Fresh Expressions has been movement in some mainline congregations that has helped congregations be different in the way they express church, as is part of what is helping some mainline churches be renewed.
The Small Things report is an analysis of Fresh Expressions in 21 dioceses of the Church of England.
Introduction to Small Things Report
The title reflects a view of today’s context and the report’s content.
Some will immediately recognise it is part of a quotation from Zechariah 4:10 which is a text from the exilic period. The relevance of this is that there is writing, across the theological spectrum, arguing that, within Europe, the Church of England finds itself in a period that could be called post-Christendom. As a Church we find ourselves once more at the edge rather than the centre of society, at its margins rather than in power or control. Exilic texts address such a context.
Zechariah 4:10 holds two factors in tension. The pull one way is the call to resist the temptation to despise what are only small things, and the hint to rejoice in the sign they convey, which is the beginning of a needed rebuilding process. The pull in the other direction is that all that can be seen is only small. In writing this report we were aware of a Church of England context in which our leaders have become more candid about past decline, and the sharp nature of the challenges for the future, as well as calling for a constructive response, going under the title of Renewal and Reform.

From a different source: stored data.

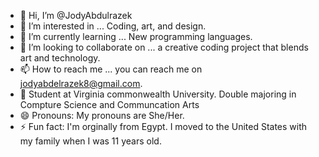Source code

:- 👋 Hi, I’m @JodyAbdulrazek 
- 👀 I’m interested in ... Coding, art, and design.
- 🌱 I’m currently learning ... New programming languages.
- 💞️ I’m looking to collaborate on ...  a creative coding project that blends art and technology.
- 📫 How to reach me ... you can reach me on jodyabdelrazek8@gmail.com.
- 💞️ Student at Virginia commonwealth University. Double majoring in Compture Science and Communcation Arts
- 😄 Pronouns: My pronouns are She/Her.
- ⚡ Fun fact: I'm orginally from Egypt. I moved to the United States with my family when I was 11 years old.

<!---
JodyAbdulrazek/JodyAbdulrazek is a ✨ special ✨ repository because its `README.md` (this file) appears on your GitHub profile.
You can click the Preview link to take a look at your changes.
--->
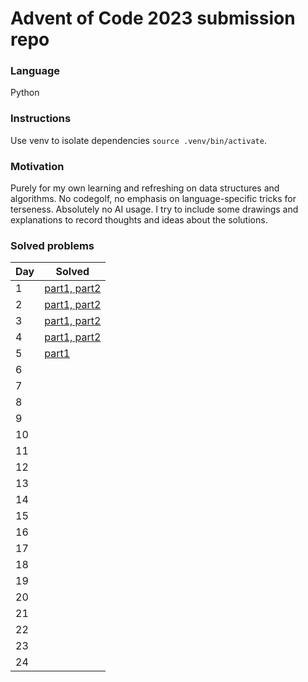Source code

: # Advent of Code 2023 submission repo

### Language
Python

### Instructions
Use venv to isolate dependencies `source .venv/bin/activate`.

### Motivation
Purely for my own learning and refreshing on data structures and algorithms. No codegolf, no emphasis on language-specific tricks for terseness. Absolutely no AI usage. I try to include some drawings and explanations to record thoughts and ideas about the solutions.

### Solved problems

|Day|Solved|
|---|------|
|1|[part1, part2](/day1/README.md)|
|2|[part1, part2](/day2/README.md)|
|3|[part1, part2](/day3/README.md)|
|4|[part1, part2](/day4/README.md)|
|5|[part1](/day5/README.md)|
|6||
|7||
|8||
|9||
|10||
|11||
|12||
|13||
|14||
|15||
|16||
|17||
|18||
|19||
|20||
|21||
|22||
|23||
|24||
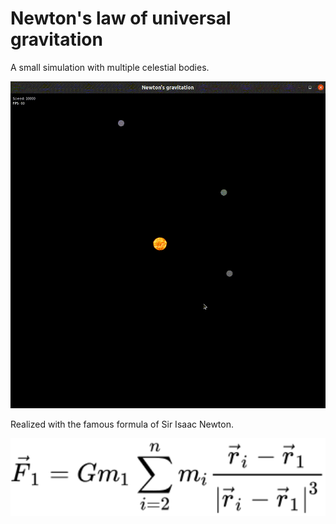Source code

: # Newton's law of universal gravitation

A small simulation with multiple celestial bodies. 

![](data/output.gif)

Realized with the famous formula of Sir Isaac Newton.

<p align="center" width="100%">
   <img src="data/formula.svg" width="1000">
</p>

Our conviction, from our researched data, is that the Church of England’s fresh expressions of Church (fxC) are one of the small things in our day which are signs of renewed hope. The phrase, ‘the day of small things’ can be unpacked in several ways in relation to our findings. We know that ‘small’ is a relative term and the fxC types do vary in size. However, the broad picture from the data shows the majority of fxC (61%) fall in the range of 15-55 people with only 9% of them being of over 100 attenders. No one of these small young churches is going to make a dent in a century of ecclesial numerical decline. It would be easy to despise this feature. However, the term ‘the day’ suggests the language of a ‘kairos’ moment, a season when something’s time has come. Although not all fxC in our report are small, the burden of our report is about a large number of small things which we think, as the data shows, taken together are making a positive difference.
The differences are not solely a numerical addition in the face of decline, though they are that. They are also about a reforming re-imagination of the Church, by which faithfulness to the past and contextual engagement with the present are held together. It is sign of creativity, not just of growth, but also of partnership with the disturbing but renewing Spirit of God. Among the clearest signs is the sheer presence of 1109 young Church of England churches and also the emergence of the 574 lay-lay leaders of fxC. The existence and effectiveness of this group of largely untrained and unauthorised leaders is unpacked in Chapter 11. They were unknown before this research.
The title of the report invites the Church of England not to despise what is growing within its family, but has not yet been given due sympathetic attention. The invitation is to notice a phenomenon whose time has come and which has quadrupled in the last ten years. Now may be the day of small things: a diverse set of small, sometimes frail, mainly young churches that lay a claim to being among our best hopes for the future. They are not the whole answer, but they are one sign of reform as well as renewal within the Church of England.